In buurland Guyana worden vandaag de algemene verkiezingen gehouden te midden van de hoop dat de ontdekking van enorme nieuwe oliereserves, een van de armste van de regio, zou kunnen transformeren. Een nieuw 65 leden tellend parlement, De Nationale Assemblee, wordt gekozen voor een periode van vijf jaar en de leider van de grootste coalitie of partij wordt president van het land.
Zittende president David Granger staat tegenover rivaal Irfaan Ali voor het presidentschap van het land. De economie zal naar verwachting 85,6 procent groeien in 2020, tegen 4,4 procent in 2019. De verkiezingscampagne werd gedomineerd door plannen voor het gebruik van de meevaller van oliebevindingen die Guyana in de top 10 van olieproducenten ter wereld zouden kunnen plaatsen. De productie in de offshore olievelden – naar schatting ten minste acht miljard vaten – begon vorig jaar.
Analisten vragen zich af of het land in staat zal zijn de nieuwe rijkdommen te gebruiken om de broodnodige ontwikkeling op gang te brengen, waarbij de zogenaamde “olievloek” van economisch wanbeheer en corruptie in andere olierijke landen met zwakke instellingen wordt vermeden. De regering zei dat het dit jaar tot US$ 300 miljoen aan olie-inkomsten verwachtte, een enorm cijfer voor de 780.000 inwoners.

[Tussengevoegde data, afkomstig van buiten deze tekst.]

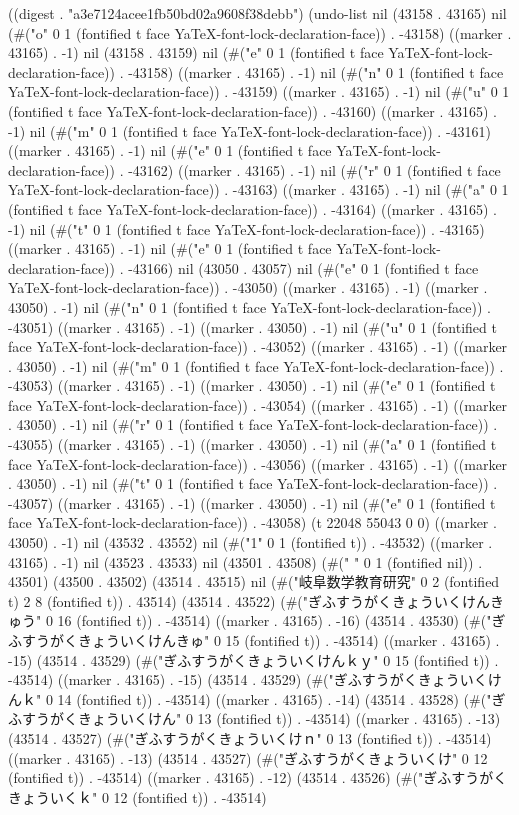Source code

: 
((digest . "a3e7124acee1fb50bd02a9608f38debb") (undo-list nil (43158 . 43165) nil (#("o" 0 1 (fontified t face YaTeX-font-lock-declaration-face)) . -43158) ((marker . 43165) . -1) nil (43158 . 43159) nil (#("e" 0 1 (fontified t face YaTeX-font-lock-declaration-face)) . -43158) ((marker . 43165) . -1) nil (#("n" 0 1 (fontified t face YaTeX-font-lock-declaration-face)) . -43159) ((marker . 43165) . -1) nil (#("u" 0 1 (fontified t face YaTeX-font-lock-declaration-face)) . -43160) ((marker . 43165) . -1) nil (#("m" 0 1 (fontified t face YaTeX-font-lock-declaration-face)) . -43161) ((marker . 43165) . -1) nil (#("e" 0 1 (fontified t face YaTeX-font-lock-declaration-face)) . -43162) ((marker . 43165) . -1) nil (#("r" 0 1 (fontified t face YaTeX-font-lock-declaration-face)) . -43163) ((marker . 43165) . -1) nil (#("a" 0 1 (fontified t face YaTeX-font-lock-declaration-face)) . -43164) ((marker . 43165) . -1) nil (#("t" 0 1 (fontified t face YaTeX-font-lock-declaration-face)) . -43165) ((marker . 43165) . -1) nil (#("e" 0 1 (fontified t face YaTeX-font-lock-declaration-face)) . -43166) nil (43050 . 43057) nil (#("e" 0 1 (fontified t face YaTeX-font-lock-declaration-face)) . -43050) ((marker . 43165) . -1) ((marker . 43050) . -1) nil (#("n" 0 1 (fontified t face YaTeX-font-lock-declaration-face)) . -43051) ((marker . 43165) . -1) ((marker . 43050) . -1) nil (#("u" 0 1 (fontified t face YaTeX-font-lock-declaration-face)) . -43052) ((marker . 43165) . -1) ((marker . 43050) . -1) nil (#("m" 0 1 (fontified t face YaTeX-font-lock-declaration-face)) . -43053) ((marker . 43165) . -1) ((marker . 43050) . -1) nil (#("e" 0 1 (fontified t face YaTeX-font-lock-declaration-face)) . -43054) ((marker . 43165) . -1) ((marker . 43050) . -1) nil (#("r" 0 1 (fontified t face YaTeX-font-lock-declaration-face)) . -43055) ((marker . 43165) . -1) ((marker . 43050) . -1) nil (#("a" 0 1 (fontified t face YaTeX-font-lock-declaration-face)) . -43056) ((marker . 43165) . -1) ((marker . 43050) . -1) nil (#("t" 0 1 (fontified t face YaTeX-font-lock-declaration-face)) . -43057) ((marker . 43165) . -1) ((marker . 43050) . -1) nil (#("e" 0 1 (fontified t face YaTeX-font-lock-declaration-face)) . -43058) (t 22048 55043 0 0) ((marker . 43050) . -1) nil (43532 . 43552) nil (#("1" 0 1 (fontified t)) . -43532) ((marker . 43165) . -1) nil (43523 . 43533) nil (43501 . 43508) (#(" " 0 1 (fontified nil)) . 43501) (43500 . 43502) (43514 . 43515) nil (#("岐阜数学教育研究" 0 2 (fontified t) 2 8 (fontified t)) . 43514) (43514 . 43522) (#("ぎふすうがくきょういくけんきゅう" 0 16 (fontified t)) . -43514) ((marker . 43165) . -16) (43514 . 43530) (#("ぎふすうがくきょういくけんきゅ" 0 15 (fontified t)) . -43514) ((marker . 43165) . -15) (43514 . 43529) (#("ぎふすうがくきょういくけんｋｙ" 0 15 (fontified t)) . -43514) ((marker . 43165) . -15) (43514 . 43529) (#("ぎふすうがくきょういくけんｋ" 0 14 (fontified t)) . -43514) ((marker . 43165) . -14) (43514 . 43528) (#("ぎふすうがくきょういくけん" 0 13 (fontified t)) . -43514) ((marker . 43165) . -13) (43514 . 43527) (#("ぎふすうがくきょういくけｎ" 0 13 (fontified t)) . -43514) ((marker . 43165) . -13) (43514 . 43527) (#("ぎふすうがくきょういくけ" 0 12 (fontified t)) . -43514) ((marker . 43165) . -12) (43514 . 43526) (#("ぎふすうがくきょういくｋ" 0 12 (fontified t)) . -43514)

De politiek is grotendeels langs etnische lijnen verdeeld, waarbij de Afro-Guyanese gemeenschap voornamelijk president Granger van de People’s National Congress – Reform (PNCR) steunt en de Indo-Guyanese gemeenschap – de afstammelingen van Indiase contractarbeiders – de People’s Progressive Party aanhangt.
Granger beloofde corruptie, nepotisme en verspilling van middelen aan te pakken, maar werd gehinderd door de marginale parlementaire meerderheid van zijn coalitie. In 2018 verloor hij een motie van vertrouwen, wat betekende dat nieuwe verkiezingen binnen 90 dagen moesten worden gehouden. In februari 2019 zei de Kiescommissie dat het niet in staat was om in maart van dat jaar verkiezingen te organiseren en daarom wordt de verkiezing nu pas gehouden.
De coalitie van Granger, A Partnership for National Unity (APNU, wil dat een deel van de olierijkdom rechtstreeks aan burgers zal worden verdeeld door middel van contante overdrachten “voor de aankoop van essentiële artikelen”. Het heeft ook “voorwaardelijke geldoverboekingen” voor onder andere alleenstaande ouders, openbaar vervoer en ouderenzorg beloofd.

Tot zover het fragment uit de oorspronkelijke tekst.